Issue #4923 has been updated by Brice Figureau.
Brice Figureau wrote:
> I think I now understand the problem of the filelocking, although I didn't
> prove it by a testcase.
>
> Currently we're doing something like this when write locking:
> [...]
>
> where file is the target file. Unfortunately open in 'w' mode does an open
> with O_TRUNC which truncates the file immediately.
> Yes, way before we get an exclusive lock on the file :)
> Which means another process (not another thread since we use a Sync) can lock
> the file and write or read during the truncation.
>
> I propose the following (untested) fix:
> [...]
> (0x20 is O_EXLOCK but it doesn't seem to be defined in ruby :().
>
> A more portable solution of course would be to write the file in a temporary
> file and atomically move it to the target, as it was done before. We could
> eliminate the locking altogether (but that would certainly require to sync
> the directory or sth which might not be possible in ruby).

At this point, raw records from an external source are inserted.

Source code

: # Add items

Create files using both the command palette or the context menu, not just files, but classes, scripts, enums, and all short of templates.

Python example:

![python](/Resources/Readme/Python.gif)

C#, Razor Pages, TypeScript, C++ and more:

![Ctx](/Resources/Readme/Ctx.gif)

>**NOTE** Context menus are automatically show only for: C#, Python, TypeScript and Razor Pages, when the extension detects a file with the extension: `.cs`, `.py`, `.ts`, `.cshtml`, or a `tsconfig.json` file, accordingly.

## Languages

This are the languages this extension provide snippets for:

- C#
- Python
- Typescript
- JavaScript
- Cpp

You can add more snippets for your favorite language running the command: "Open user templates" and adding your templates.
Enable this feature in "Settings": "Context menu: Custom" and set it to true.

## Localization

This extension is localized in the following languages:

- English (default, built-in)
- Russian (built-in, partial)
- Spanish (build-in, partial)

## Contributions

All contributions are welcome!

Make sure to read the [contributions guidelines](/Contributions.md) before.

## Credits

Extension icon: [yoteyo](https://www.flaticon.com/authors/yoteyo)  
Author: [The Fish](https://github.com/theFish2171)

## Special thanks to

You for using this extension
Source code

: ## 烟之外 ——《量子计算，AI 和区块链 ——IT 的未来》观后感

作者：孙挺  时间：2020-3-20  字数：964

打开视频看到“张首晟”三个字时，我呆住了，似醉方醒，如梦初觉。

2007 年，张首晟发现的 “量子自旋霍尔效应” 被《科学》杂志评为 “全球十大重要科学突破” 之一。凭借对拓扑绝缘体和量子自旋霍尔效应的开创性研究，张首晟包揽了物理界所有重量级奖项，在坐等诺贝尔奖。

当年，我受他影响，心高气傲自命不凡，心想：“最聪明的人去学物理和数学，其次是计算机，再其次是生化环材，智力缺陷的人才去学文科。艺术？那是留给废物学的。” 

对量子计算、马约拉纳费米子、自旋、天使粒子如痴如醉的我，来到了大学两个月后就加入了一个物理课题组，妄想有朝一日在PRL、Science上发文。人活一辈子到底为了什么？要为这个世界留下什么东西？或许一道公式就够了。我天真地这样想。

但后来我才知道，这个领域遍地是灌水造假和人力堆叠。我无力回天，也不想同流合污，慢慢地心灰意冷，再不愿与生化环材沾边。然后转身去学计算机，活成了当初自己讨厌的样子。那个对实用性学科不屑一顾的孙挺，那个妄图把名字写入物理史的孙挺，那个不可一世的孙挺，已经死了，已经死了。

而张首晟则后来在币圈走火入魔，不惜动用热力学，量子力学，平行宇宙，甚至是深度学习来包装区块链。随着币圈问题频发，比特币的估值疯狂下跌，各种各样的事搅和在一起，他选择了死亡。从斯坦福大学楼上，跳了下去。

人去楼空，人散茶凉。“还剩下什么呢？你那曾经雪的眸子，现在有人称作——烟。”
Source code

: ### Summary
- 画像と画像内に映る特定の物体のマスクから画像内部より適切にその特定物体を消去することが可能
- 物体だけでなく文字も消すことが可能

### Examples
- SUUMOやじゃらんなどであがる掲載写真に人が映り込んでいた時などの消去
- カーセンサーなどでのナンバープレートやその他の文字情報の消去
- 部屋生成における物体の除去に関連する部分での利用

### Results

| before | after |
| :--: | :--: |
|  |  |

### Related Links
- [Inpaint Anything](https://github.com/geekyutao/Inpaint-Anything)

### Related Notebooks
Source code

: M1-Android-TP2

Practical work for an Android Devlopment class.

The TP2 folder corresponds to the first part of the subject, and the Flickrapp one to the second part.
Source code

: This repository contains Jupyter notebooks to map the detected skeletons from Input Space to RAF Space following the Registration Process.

OK, this change fixes the issue. Unfortunately the open flag O_EXLOCK is not
POSIX, so I think the following can be used and still be portable:
<pre>
File.open(file, File::Constants::CREAT | File::Constants::WRONLY , mode)
do |rf|
rf.lock_exclusive do |lrf|
# poor's man open(2) O_EXLOCK|O_TRUNC
lrf.seek(0, IO::SEEK_SET)
lrf.truncate(0)
yield lrf
end
end
</pre>
This second fix also fixes the issue. I'll send a patch later.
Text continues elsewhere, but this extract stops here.